● Your assignment
Take the lines from the beginning of the data below through the line holding "The \verb+tip+ prover is similar, except" and return exactly those.

(Dataset entries)
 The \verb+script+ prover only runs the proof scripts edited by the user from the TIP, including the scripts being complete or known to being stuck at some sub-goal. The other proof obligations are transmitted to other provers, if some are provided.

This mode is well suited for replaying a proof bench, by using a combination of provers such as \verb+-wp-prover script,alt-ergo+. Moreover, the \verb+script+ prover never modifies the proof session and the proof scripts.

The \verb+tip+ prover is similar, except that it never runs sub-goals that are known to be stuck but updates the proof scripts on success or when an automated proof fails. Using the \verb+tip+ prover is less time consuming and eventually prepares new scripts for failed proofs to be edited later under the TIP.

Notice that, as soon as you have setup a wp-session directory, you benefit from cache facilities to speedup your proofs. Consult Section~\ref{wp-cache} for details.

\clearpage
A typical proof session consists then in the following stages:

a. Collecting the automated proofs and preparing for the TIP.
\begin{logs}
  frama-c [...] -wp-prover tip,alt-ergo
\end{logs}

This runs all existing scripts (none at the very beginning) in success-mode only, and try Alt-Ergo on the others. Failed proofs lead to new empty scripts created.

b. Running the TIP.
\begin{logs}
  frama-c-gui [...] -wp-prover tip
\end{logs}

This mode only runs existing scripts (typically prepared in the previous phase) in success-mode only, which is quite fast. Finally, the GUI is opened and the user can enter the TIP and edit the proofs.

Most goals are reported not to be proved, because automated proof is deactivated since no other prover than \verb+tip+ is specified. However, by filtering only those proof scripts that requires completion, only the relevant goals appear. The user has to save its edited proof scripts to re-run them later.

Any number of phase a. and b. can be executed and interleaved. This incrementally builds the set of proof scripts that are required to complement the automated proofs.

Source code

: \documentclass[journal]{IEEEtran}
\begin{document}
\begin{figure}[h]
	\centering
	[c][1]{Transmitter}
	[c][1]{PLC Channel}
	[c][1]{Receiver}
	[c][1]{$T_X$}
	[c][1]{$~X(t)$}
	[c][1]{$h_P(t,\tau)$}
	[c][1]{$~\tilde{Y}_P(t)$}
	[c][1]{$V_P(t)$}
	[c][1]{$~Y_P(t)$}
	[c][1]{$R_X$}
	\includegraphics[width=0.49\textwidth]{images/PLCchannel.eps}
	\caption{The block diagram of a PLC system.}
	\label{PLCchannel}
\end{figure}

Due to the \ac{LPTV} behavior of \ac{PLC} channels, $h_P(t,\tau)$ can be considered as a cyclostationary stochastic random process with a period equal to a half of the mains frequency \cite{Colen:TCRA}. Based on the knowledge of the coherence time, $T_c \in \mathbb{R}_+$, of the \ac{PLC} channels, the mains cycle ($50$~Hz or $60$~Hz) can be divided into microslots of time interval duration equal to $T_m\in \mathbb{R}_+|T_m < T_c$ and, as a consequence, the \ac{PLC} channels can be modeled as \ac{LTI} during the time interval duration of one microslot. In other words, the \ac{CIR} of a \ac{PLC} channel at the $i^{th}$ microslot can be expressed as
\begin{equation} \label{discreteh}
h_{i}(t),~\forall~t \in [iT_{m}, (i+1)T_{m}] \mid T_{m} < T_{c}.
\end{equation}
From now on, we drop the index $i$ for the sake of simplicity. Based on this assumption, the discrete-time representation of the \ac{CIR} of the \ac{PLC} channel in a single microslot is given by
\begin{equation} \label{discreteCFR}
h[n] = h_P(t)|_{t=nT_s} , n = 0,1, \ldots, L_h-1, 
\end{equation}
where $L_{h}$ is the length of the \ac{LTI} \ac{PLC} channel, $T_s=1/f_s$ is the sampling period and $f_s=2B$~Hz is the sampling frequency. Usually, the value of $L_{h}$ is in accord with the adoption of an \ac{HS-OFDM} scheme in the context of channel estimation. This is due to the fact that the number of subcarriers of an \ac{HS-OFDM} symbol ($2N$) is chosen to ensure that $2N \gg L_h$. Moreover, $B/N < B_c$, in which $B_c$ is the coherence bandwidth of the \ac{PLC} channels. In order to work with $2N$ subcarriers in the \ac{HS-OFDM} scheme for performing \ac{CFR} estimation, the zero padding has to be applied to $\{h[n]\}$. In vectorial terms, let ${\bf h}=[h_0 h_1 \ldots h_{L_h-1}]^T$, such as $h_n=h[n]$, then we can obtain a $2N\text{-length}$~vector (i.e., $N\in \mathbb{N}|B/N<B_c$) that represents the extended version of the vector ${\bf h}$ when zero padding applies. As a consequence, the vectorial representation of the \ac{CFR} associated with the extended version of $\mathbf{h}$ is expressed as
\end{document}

● Answer area
 The \verb+script+ prover only runs the proof scripts edited by the user from the TIP, including the scripts being complete or known to being stuck at some sub-goal. The other proof obligations are transmitted to other provers, if some are provided.

This mode is well suited for replaying a proof bench, by using a combination of provers such as \verb+-wp-prover script,alt-ergo+. Moreover, the \verb+script+ prover never modifies the proof session and the proof scripts.

The \verb+tip+ prover is similar, except that it never runs sub-goals that are known to be stuck but updates the proof scripts on success or when an automated proof fails. Using the \verb+tip+ prover is less time consuming and eventually prepares new scripts for failed proofs to be edited later under the TIP.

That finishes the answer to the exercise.